WHAT IS EXPECTED —
Show all lines below holding the string "cancel".
[EXERCISE INPUTS]
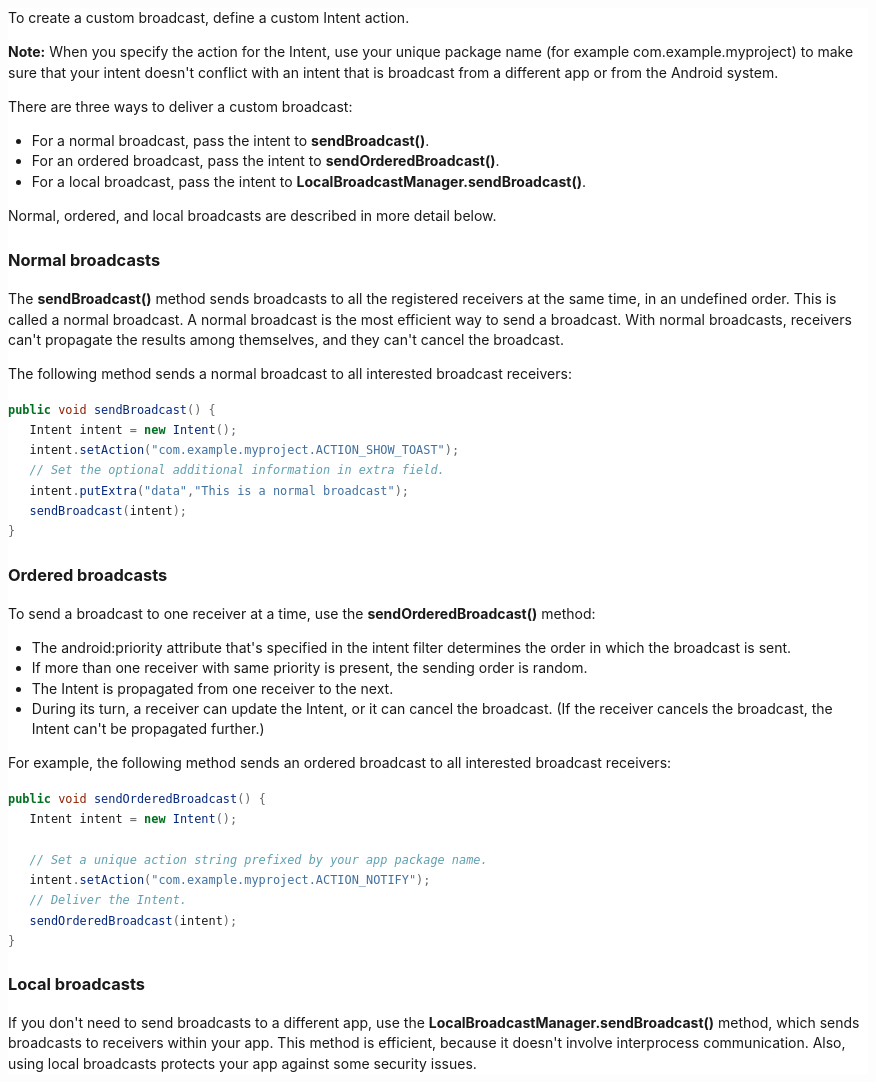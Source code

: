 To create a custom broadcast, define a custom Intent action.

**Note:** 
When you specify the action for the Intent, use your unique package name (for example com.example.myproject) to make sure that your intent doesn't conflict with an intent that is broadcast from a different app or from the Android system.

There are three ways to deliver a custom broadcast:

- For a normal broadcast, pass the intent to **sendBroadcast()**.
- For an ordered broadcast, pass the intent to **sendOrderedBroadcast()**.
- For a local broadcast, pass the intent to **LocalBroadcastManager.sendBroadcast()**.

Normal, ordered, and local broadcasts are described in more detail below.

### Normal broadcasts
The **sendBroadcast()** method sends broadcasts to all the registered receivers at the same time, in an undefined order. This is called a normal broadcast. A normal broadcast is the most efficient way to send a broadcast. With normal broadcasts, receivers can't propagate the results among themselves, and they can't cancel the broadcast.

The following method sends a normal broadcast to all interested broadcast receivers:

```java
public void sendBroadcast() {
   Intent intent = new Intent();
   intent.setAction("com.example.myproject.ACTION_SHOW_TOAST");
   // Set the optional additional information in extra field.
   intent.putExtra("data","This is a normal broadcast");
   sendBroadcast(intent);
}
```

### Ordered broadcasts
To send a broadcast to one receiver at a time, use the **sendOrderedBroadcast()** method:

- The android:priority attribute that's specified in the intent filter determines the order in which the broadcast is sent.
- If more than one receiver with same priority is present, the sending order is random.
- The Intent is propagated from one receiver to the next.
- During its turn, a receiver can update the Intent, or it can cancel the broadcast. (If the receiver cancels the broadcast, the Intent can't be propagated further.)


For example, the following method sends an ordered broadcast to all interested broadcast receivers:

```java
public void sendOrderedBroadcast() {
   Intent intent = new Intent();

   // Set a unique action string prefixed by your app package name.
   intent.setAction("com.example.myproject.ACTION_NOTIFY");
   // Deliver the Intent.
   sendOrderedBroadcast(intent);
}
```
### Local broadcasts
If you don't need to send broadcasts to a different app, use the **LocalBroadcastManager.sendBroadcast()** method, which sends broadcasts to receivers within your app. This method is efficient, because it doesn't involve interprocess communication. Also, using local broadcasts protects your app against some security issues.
[/EXERCISE INPUTS]
[EXERCISE INPUTS]
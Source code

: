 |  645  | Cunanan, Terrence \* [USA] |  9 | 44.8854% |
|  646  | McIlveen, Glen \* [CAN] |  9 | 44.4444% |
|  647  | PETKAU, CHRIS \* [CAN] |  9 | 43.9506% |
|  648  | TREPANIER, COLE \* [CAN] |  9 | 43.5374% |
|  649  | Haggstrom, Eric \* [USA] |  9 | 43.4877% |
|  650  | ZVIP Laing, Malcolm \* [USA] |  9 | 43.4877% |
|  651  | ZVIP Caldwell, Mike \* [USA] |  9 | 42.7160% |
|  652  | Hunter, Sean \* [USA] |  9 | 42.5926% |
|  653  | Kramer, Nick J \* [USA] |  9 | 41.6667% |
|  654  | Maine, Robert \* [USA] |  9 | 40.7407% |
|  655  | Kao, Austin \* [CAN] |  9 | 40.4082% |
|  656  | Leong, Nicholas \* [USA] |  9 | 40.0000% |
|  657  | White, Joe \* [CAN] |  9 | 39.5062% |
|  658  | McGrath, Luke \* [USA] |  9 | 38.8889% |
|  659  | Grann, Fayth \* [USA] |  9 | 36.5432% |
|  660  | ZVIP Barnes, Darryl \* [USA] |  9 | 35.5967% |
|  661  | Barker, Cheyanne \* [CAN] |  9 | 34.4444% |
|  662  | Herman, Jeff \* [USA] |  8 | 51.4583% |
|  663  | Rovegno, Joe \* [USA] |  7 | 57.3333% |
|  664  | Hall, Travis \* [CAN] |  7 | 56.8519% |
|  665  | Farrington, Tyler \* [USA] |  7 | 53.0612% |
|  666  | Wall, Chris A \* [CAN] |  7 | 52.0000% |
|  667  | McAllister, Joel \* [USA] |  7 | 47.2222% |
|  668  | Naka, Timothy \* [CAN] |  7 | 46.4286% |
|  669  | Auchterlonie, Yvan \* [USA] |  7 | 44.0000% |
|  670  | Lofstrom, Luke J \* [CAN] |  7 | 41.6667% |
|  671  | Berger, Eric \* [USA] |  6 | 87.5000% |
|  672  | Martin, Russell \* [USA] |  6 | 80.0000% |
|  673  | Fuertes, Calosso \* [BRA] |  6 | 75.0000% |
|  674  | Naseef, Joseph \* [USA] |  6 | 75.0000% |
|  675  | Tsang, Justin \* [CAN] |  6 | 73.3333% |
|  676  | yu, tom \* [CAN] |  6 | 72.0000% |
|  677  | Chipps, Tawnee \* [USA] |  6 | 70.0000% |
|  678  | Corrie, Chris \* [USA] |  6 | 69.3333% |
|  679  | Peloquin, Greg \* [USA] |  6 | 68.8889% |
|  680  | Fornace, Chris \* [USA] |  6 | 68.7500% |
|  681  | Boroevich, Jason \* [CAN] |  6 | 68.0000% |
[/EXERCISE INPUTS]
ANSWER SECTION —
The **sendBroadcast()** method sends broadcasts to all the registered receivers at the same time, in an undefined order. This is called a normal broadcast. A normal broadcast is the most efficient way to send a broadcast. With normal broadcasts, receivers can't propagate the results among themselves, and they can't cancel the broadcast.
- During its turn, a receiver can update the Intent, or it can cancel the broadcast. (If the receiver cancels the broadcast, the Intent can't be propagated further.)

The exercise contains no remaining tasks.